On paper the race sounds like what I can only fathom as a logistical nightmare. Sprint, closely followed by an Olympic, where the long course athletes can be inside transition setting up while the sprint is going on around them. The longer race is a two loop swim, two loop ride, three loop run. Really, reading this in the athlete’s guide kind of made my head spin. However, the race was very well organized and the layout of transition actually worked really well and non of the athletes were ever in each other’s way. Plus I could watch the sprint race while I waited to hit the water, which was fun.
I will say, this particular race was never on my radar. The fabulous Meredith Atwood of Swim Bike Mom had it on her race tour and since My parent’s house was less than an hour from the race venue, I figured why not, ya know? And meeting Meredith was awesome. She is super nice, genuine, and easy to talk to. If you ever get a chance to race with her do it!
I went to the Saturday packet pick up, hung out with Meredith, Lindsay, and a bunch of other fantastic ladies all racing, volunteering, or spectating the race. Then we stayed the night with my parents at the La Quinta Inn across from the Turning Stone Casino. And this is where my crash and burn started. Holy noisy hell. That hotel had zero noise control in it. The whole night we could here the drunk patrons of two weddings and bachelorette party screaming in the hallways, smashing beer bottles, being drunk messes. It was ridiculous. I could even hear the noise through the ear plugs I ended up putting in. Then of course the noise kept the dog up all night too, so on top of the noise we had to contend with Griswold pacing, panting, crying, all freaking night. Worst hotel experience ever. That place is officially on my shit list. So much for the “mandatory quiet hours after 11pm” that they claimed with posted signs.

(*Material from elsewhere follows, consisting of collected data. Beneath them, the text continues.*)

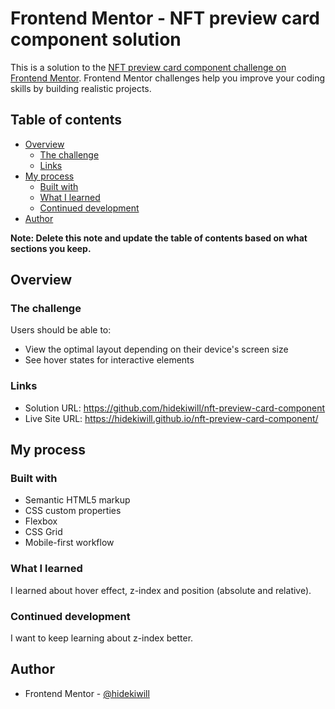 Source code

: # Frontend Mentor - NFT preview card component solution

This is a solution to the [NFT preview card component challenge on Frontend Mentor](https://www.frontendmentor.io/challenges/nft-preview-card-component-SbdUL_w0U). Frontend Mentor challenges help you improve your coding skills by building realistic projects. 

## Table of contents

- [Overview](#overview)
  - [The challenge](#the-challenge)
  - [Links](#links)
- [My process](#my-process)
  - [Built with](#built-with)
  - [What I learned](#what-i-learned)
  - [Continued development](#continued-development)
- [Author](#author)

**Note: Delete this note and update the table of contents based on what sections you keep.**

## Overview

### The challenge

Users should be able to:

- View the optimal layout depending on their device's screen size
- See hover states for interactive elements

### Links

- Solution URL: https://github.com/hidekiwill/nft-preview-card-component
- Live Site URL: https://hidekiwill.github.io/nft-preview-card-component/

## My process

### Built with

- Semantic HTML5 markup
- CSS custom properties
- Flexbox
- CSS Grid
- Mobile-first workflow

### What I learned

I learned about hover effect, z-index and position (absolute and relative).

### Continued development

I want to keep learning about z-index better.

## Author

- Frontend Mentor - [@hidekiwill](https://www.frontendmentor.io/profile/hidekiwill)
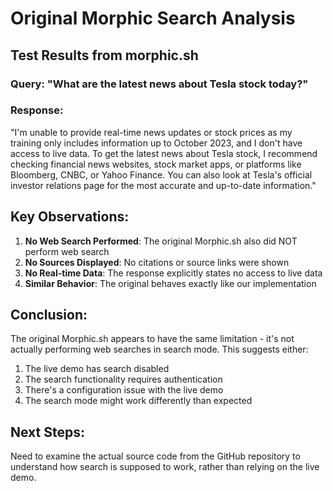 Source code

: # Original Morphic Search Analysis

## Test Results from morphic.sh

### Query: "What are the latest news about Tesla stock today?"

### Response:
"I'm unable to provide real-time news updates or stock prices as my training only includes information up to October 2023, and I don't have access to live data. To get the latest news about Tesla stock, I recommend checking financial news websites, stock market apps, or platforms like Bloomberg, CNBC, or Yahoo Finance. You can also look at Tesla's official investor relations page for the most accurate and up-to-date information."

## Key Observations:

1. **No Web Search Performed**: The original Morphic.sh also did NOT perform web search
2. **No Sources Displayed**: No citations or source links were shown
3. **No Real-time Data**: The response explicitly states no access to live data
4. **Similar Behavior**: The original behaves exactly like our implementation

## Conclusion:
The original Morphic.sh appears to have the same limitation - it's not actually performing web searches in search mode. This suggests either:
1. The live demo has search disabled
2. The search functionality requires authentication
3. There's a configuration issue with the live demo
4. The search mode might work differently than expected

## Next Steps:
Need to examine the actual source code from the GitHub repository to understand how search is supposed to work, rather than relying on the live demo.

Brutus and Griswold hanging out while I ordered us a glutton of bar food. Because all the deep fried things is perfect pre-race fuel.
After a very sleepless night, we were up early and moving to get to the venue about 20 minutes down the road. The venue for Delta Lake Triathlon is awesome. It’s a tiny space so everything was practically on top of everything else. Swim in/out, transitions, parking, and the finish line were all in basically a 20 foot radius of each other. And the multi-loop course on top of the small, tight knit venue made for excellent spectating.

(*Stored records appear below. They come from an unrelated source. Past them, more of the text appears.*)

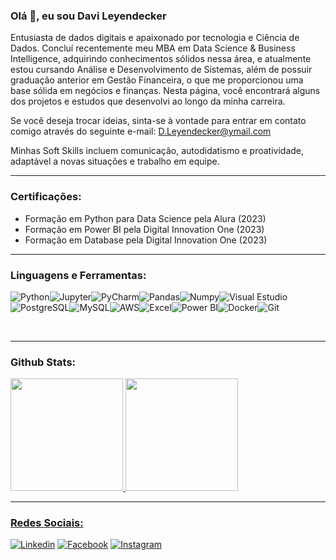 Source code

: ### Olá 🖖, eu sou **Davi Leyendecker**

Entusiasta de dados digitais e apaixonado por tecnologia e Ciência de Dados. Concluí recentemente meu MBA em Data Science & Business Intelligence, adquirindo conhecimentos sólidos nessa área, e atualmente estou cursando Análise e Desenvolvimento de Sistemas, além de possuir graduação anterior em Gestão Financeira, o que me proporcionou uma base sólida em negócios e finanças. Nesta página, você encontrará alguns dos projetos e estudos que desenvolvi ao longo da minha carreira.

Se você deseja trocar ideias, sinta-se à vontade para entrar em contato comigo através do seguinte e-mail: D.Leyendecker@ymail.com

Minhas Soft Skills incluem comunicação, autodidatismo e proatividade, adaptável a novas situações e trabalho em equipe.

___
### Certificações:
- Formação em Python para Data Science pela Alura (2023)
- Formação em Power BI pela Digital Innovation One (2023)
- Formação em Database pela Digital Innovation One (2023)
  
___
### Linguagens e Ferramentas:

![Python](https://img.shields.io/badge/Python-FFD43B?style=for-the-badge&logo=python&logoColor=blue)![Jupyter](	https://img.shields.io/badge/Jupyter-F37626.svg?&style=for-the-badge&logo=Jupyter&logoColor=white)![PyCharm](https://img.shields.io/badge/PyCharm-000000.svg?&style=for-the-badge&logo=PyCharm&logoColor=white)![Pandas](https://img.shields.io/badge/Pandas-2C2D72?style=for-the-badge&logo=pandas&logoColor=white)![Numpy](https://img.shields.io/badge/Numpy-777BB4?style=for-the-badge&logo=numpy&logoColor=white)![Visual Estudio](https://img.shields.io/badge/VSCode-0078D4?style=for-the-badge&logo=visual%20studio%20code&logoColor=white)![PostgreSQL](https://img.shields.io/badge/PostgreSQL-316192?style=for-the-badge&logo=postgresql&logoColor=white)![MySQL](https://img.shields.io/badge/MySQL-005C84?style=for-the-badge&logo=mysql&logoColor=white)![AWS](https://img.shields.io/badge/Amazon_AWS-FF9900?style=for-the-badge&logo=amazonaws&logoColor=white)![Excel](https://img.shields.io/badge/Microsoft_Excel-217346?style=for-the-badge&logo=microsoft-excel&logoColor=white)![Power BI](https://img.shields.io/badge/PowerBI-F2C811?style=for-the-badge&logo=Power%20BI&logoColor=white)![Docker](https://img.shields.io/badge/Docker-2CA5E0?style=for-the-badge&logo=docker&logoColor=white)![Git](https://img.shields.io/badge/GIT-E44C30?style=for-the-badge&logo=git&logoColor=white)

<br>

___
<h3> Github Stats: <br></h3>
  
<div>
  <a href="[https://github.com/DLeyendecker](https://github.com/DLeyendecker)"> 
  <img height="180em" src="https://github-readme-stats.vercel.app/api?username=DLeyendecker&show_icons=true&theme=dark&include_all_commits=true&count_private=true"/>
  <img height="180em" src="https://github-readme-stats.vercel.app/api/top-langs/?username=DLeyendecker&layout=compact&langs_count=16&theme=dark"/>
</div>


___

### Redes Sociais:

[![Linkedin](https://img.shields.io/badge/LinkedIn-0077B5?style=for-the-badge&logo=linkedin&logoColor=white)](https://www.linkedin.com/in/davileyendecker/)
[![Facebook](	https://img.shields.io/badge/Facebook-1877F2?style=for-the-badge&logo=facebook&logoColor=white)](https://www.facebook.com/david.leyendecker.3)
[![Instagram](https://img.shields.io/badge/Instagram-E4405F?style=for-the-badge&logo=instagram&logoColor=white)](https://www.instagram.com/dleyendecker/)
 


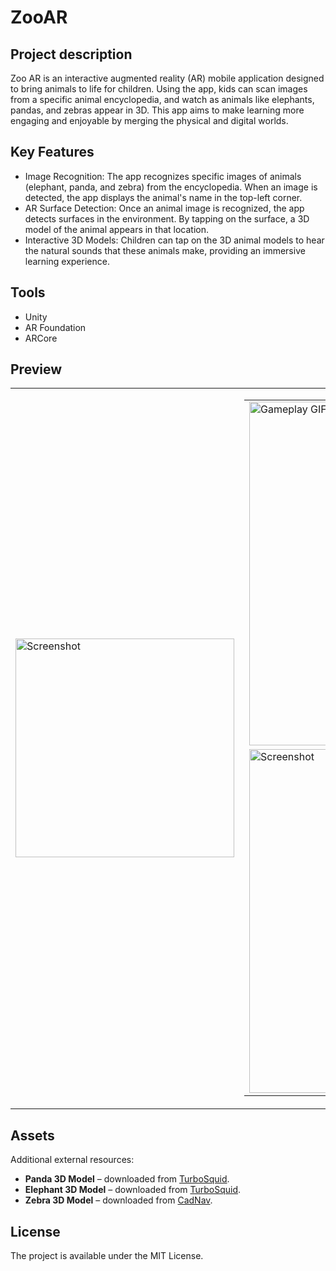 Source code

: # ZooAR

## Project description
Zoo AR is an interactive augmented reality (AR) mobile application designed to bring animals to life for children. Using the app, kids can scan images from a specific animal encyclopedia, and watch as animals like elephants, pandas, and zebras appear in 3D. This app aims to make learning more engaging and enjoyable by merging the physical and digital worlds.

## Key Features
- Image Recognition: The app recognizes specific images of animals (elephant, panda, and zebra) from the encyclopedia. When an image is detected, the app displays the animal's name in the top-left corner.
- AR Surface Detection: Once an animal image is recognized, the app detects surfaces in the environment. By tapping on the surface, a 3D model of the animal appears in that location.
- Interactive 3D Models: Children can tap on the 3D animal models to hear the natural sounds that these animals make, providing an immersive learning experience.

## Tools
- Unity
- AR Foundation
- ARCore

## Preview
<table border="0">
  <tr>
    <!-- Obrazek pionowy po lewej stronie -->
    <td>
      <img src="Images/ZooAR.jpg" alt="Screenshot" width="350"/>
    </td>
    <!-- Dwa obrazy po prawej stronie w pionie -->
    <td>
      <table>
        <tr>
          <td><img src="Images/ZooAR.gif" alt="Gameplay GIF" width="550"/></td>
        </tr>
        <tr>
          <td><img src="Images/ZooAR_2.jpg" alt="Screenshot" width="550"/></td>
        </tr>
      </table>
    </td>
  </tr>
</table>




## Assets
Additional external resources:

- **Panda 3D Model** – downloaded from [TurboSquid](https://www.turbosquid.com/3d-models/realistic-3d-panda-bear-with-fur-high-and-low-poly-model-2057894).
- **Elephant 3D Model** – downloaded from [TurboSquid](https://www.turbosquid.com/3d-models/african-elephant-obj-free/1126601).
- **Zebra 3D Model** – downloaded from [CadNav](https://www.cadnav.com/3d-models/model-48905.html).

## License
The project is available under the MIT License.
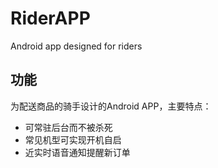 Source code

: # RiderAPP
Android app designed for riders

## 功能
为配送商品的骑手设计的Android APP，主要特点：
- 可常驻后台而不被杀死
- 常见机型可实现开机自启
- 近实时语音通知提醒新订单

Also, I had my first run in of being referred to by my blog name. I stepped out of my car after pulling into the parking lot to someone shouting out to me “Oh, TriGirl Chronicles!” Oh, yes, that’s me, isn’t it? We talked for a few minutes and set up next to each other in transition too. I didn’t catch her name though, so if you read this please say hi! You seriously made me realize people other than my parents and friends might read this! I had a second person, Jillian, approach me on the beach. She recognized me by my wetsuit. Kudos to her, I think everyone looks like the same uncomfortable stuffed sausage in a wetsuit and swim cap.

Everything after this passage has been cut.